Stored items
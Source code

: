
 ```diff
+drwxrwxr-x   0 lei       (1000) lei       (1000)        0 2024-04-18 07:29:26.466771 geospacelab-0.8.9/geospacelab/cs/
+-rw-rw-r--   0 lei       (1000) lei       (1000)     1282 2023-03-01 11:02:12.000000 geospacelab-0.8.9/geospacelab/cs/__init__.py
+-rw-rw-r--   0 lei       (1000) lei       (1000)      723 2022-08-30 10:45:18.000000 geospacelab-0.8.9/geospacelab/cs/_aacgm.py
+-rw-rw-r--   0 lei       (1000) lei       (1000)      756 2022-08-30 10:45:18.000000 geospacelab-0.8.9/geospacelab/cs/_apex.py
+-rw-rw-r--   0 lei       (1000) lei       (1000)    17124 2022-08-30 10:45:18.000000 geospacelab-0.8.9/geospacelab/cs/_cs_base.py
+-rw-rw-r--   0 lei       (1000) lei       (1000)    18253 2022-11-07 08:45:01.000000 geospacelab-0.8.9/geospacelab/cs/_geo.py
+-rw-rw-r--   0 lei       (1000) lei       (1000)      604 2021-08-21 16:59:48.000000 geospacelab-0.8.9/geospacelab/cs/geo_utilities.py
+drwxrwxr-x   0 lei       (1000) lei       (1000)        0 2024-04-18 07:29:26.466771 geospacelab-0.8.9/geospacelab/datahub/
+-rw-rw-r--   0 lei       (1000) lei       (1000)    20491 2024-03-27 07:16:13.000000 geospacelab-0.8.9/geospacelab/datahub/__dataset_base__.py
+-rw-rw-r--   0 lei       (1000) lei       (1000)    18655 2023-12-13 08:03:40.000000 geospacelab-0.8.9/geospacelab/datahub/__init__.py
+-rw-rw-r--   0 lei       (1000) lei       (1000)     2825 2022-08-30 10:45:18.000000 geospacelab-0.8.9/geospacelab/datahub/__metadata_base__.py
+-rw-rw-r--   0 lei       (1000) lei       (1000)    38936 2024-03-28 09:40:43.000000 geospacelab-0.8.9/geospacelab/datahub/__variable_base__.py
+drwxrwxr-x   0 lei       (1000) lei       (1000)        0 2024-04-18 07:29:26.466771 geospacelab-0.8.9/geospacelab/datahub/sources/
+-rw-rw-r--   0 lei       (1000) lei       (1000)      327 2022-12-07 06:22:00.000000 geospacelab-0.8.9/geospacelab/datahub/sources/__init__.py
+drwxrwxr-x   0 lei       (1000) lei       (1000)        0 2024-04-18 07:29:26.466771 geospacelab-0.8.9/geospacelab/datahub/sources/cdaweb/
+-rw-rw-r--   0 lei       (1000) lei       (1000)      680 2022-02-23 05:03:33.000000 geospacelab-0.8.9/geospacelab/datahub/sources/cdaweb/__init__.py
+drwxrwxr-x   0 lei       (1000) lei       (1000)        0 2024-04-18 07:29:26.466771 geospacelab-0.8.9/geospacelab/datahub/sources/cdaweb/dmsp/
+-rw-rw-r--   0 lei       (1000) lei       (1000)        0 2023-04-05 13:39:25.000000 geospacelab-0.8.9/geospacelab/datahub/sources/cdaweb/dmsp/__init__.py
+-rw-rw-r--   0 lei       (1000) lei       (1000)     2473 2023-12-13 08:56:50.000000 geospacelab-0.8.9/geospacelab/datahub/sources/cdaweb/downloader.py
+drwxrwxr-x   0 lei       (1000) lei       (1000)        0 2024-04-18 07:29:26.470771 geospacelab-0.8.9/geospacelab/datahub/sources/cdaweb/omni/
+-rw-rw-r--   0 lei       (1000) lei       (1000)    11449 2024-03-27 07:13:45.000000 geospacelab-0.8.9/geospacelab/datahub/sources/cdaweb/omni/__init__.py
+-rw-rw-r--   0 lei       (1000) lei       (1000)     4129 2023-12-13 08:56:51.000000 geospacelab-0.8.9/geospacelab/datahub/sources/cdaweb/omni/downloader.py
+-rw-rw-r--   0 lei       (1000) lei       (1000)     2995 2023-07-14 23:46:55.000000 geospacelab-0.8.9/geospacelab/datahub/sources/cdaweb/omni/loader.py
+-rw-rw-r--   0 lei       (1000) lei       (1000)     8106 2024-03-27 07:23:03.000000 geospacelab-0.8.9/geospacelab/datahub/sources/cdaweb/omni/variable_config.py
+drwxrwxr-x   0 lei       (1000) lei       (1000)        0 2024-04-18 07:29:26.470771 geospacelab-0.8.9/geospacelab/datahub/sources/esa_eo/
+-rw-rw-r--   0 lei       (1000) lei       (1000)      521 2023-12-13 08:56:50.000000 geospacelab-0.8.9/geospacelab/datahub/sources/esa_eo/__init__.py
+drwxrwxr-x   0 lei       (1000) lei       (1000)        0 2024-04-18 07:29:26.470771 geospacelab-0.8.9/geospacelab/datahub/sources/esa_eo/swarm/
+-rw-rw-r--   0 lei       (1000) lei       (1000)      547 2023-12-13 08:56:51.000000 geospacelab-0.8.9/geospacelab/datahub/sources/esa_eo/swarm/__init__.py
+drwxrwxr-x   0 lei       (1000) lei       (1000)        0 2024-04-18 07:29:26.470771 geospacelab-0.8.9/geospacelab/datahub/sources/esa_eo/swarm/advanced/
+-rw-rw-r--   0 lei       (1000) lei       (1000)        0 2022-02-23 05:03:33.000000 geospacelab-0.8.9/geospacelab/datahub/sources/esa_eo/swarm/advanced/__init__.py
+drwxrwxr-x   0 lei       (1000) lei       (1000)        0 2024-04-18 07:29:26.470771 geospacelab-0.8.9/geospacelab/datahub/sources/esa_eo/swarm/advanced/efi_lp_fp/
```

Exercise aim | Looking at each line of the records, count the ones where the word "dmsp" appears, and report only the count.

Written reply | 2